THE TASK
For each line below that contains the word "axiom", make a copy.

(Data entries)
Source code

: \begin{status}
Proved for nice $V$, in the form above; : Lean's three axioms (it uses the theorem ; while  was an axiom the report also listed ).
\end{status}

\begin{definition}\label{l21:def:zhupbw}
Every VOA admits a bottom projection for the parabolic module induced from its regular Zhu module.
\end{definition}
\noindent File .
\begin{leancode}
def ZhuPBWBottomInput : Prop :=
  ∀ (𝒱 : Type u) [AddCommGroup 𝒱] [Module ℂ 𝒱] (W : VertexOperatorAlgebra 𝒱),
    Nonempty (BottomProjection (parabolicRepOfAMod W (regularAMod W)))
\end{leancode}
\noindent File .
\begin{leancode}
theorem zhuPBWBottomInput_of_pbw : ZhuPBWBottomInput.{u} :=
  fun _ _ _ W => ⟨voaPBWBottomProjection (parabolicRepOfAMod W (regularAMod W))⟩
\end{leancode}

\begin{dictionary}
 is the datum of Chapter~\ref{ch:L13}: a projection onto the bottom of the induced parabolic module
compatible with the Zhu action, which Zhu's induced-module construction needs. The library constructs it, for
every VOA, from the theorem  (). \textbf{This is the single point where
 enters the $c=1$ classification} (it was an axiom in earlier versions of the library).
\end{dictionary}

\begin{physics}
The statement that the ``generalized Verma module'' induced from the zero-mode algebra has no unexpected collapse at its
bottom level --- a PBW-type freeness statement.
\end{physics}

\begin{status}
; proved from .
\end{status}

ANSWER AREA
Proved for nice $V$, in the form above; : Lean's three axioms (it uses the theorem ; while  was an axiom the report also listed ).
 enters the $c=1$ classification} (it was an axiom in earlier versions of the library).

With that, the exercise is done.